> [Data excerpts]
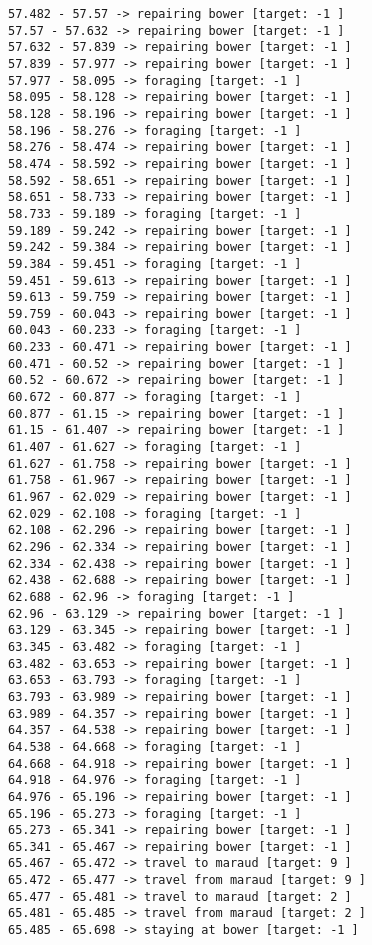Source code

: \documentclass[11pt]{article}
\begin{document}
\begin{Verbatim}[commandchars=\\\{\}]
57.482 - 57.57 -> repairing bower [target: -1 ]
57.57 - 57.632 -> repairing bower [target: -1 ]
57.632 - 57.839 -> repairing bower [target: -1 ]
57.839 - 57.977 -> repairing bower [target: -1 ]
57.977 - 58.095 -> foraging [target: -1 ]
58.095 - 58.128 -> repairing bower [target: -1 ]
58.128 - 58.196 -> repairing bower [target: -1 ]
58.196 - 58.276 -> foraging [target: -1 ]
58.276 - 58.474 -> repairing bower [target: -1 ]
58.474 - 58.592 -> repairing bower [target: -1 ]
58.592 - 58.651 -> repairing bower [target: -1 ]
58.651 - 58.733 -> repairing bower [target: -1 ]
58.733 - 59.189 -> foraging [target: -1 ]
59.189 - 59.242 -> repairing bower [target: -1 ]
59.242 - 59.384 -> repairing bower [target: -1 ]
59.384 - 59.451 -> foraging [target: -1 ]
59.451 - 59.613 -> repairing bower [target: -1 ]
59.613 - 59.759 -> repairing bower [target: -1 ]
59.759 - 60.043 -> repairing bower [target: -1 ]
60.043 - 60.233 -> foraging [target: -1 ]
60.233 - 60.471 -> repairing bower [target: -1 ]
60.471 - 60.52 -> repairing bower [target: -1 ]
60.52 - 60.672 -> repairing bower [target: -1 ]
60.672 - 60.877 -> foraging [target: -1 ]
60.877 - 61.15 -> repairing bower [target: -1 ]
61.15 - 61.407 -> repairing bower [target: -1 ]
61.407 - 61.627 -> foraging [target: -1 ]
61.627 - 61.758 -> repairing bower [target: -1 ]
61.758 - 61.967 -> repairing bower [target: -1 ]
61.967 - 62.029 -> repairing bower [target: -1 ]
62.029 - 62.108 -> foraging [target: -1 ]
62.108 - 62.296 -> repairing bower [target: -1 ]
62.296 - 62.334 -> repairing bower [target: -1 ]
62.334 - 62.438 -> repairing bower [target: -1 ]
62.438 - 62.688 -> repairing bower [target: -1 ]
62.688 - 62.96 -> foraging [target: -1 ]
62.96 - 63.129 -> repairing bower [target: -1 ]
63.129 - 63.345 -> repairing bower [target: -1 ]
63.345 - 63.482 -> foraging [target: -1 ]
63.482 - 63.653 -> repairing bower [target: -1 ]
63.653 - 63.793 -> foraging [target: -1 ]
63.793 - 63.989 -> repairing bower [target: -1 ]
63.989 - 64.357 -> repairing bower [target: -1 ]
64.357 - 64.538 -> repairing bower [target: -1 ]
64.538 - 64.668 -> foraging [target: -1 ]
64.668 - 64.918 -> repairing bower [target: -1 ]
64.918 - 64.976 -> foraging [target: -1 ]
64.976 - 65.196 -> repairing bower [target: -1 ]
65.196 - 65.273 -> foraging [target: -1 ]
65.273 - 65.341 -> repairing bower [target: -1 ]
65.341 - 65.467 -> repairing bower [target: -1 ]
65.467 - 65.472 -> travel to maraud [target: 9 ]
65.472 - 65.477 -> travel from maraud [target: 9 ]
65.477 - 65.481 -> travel to maraud [target: 2 ]
65.481 - 65.485 -> travel from maraud [target: 2 ]
65.485 - 65.698 -> staying at bower [target: -1 ]

\end{Verbatim}
\end{document}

> [Work order] Include the first line of the records, the line containing "58.095 - 58.128", and every line between them, repeated exactly. Skip the pictures.

> [Response below]
Source code

: \documentclass[11pt]{article}
\begin{document}
\begin{Verbatim}[commandchars=\\\{\}]
57.482 - 57.57 -> repairing bower [target: -1 ]
57.57 - 57.632 -> repairing bower [target: -1 ]
57.632 - 57.839 -> repairing bower [target: -1 ]
57.839 - 57.977 -> repairing bower [target: -1 ]
57.977 - 58.095 -> foraging [target: -1 ]
58.095 - 58.128 -> repairing bower [target: -1 ]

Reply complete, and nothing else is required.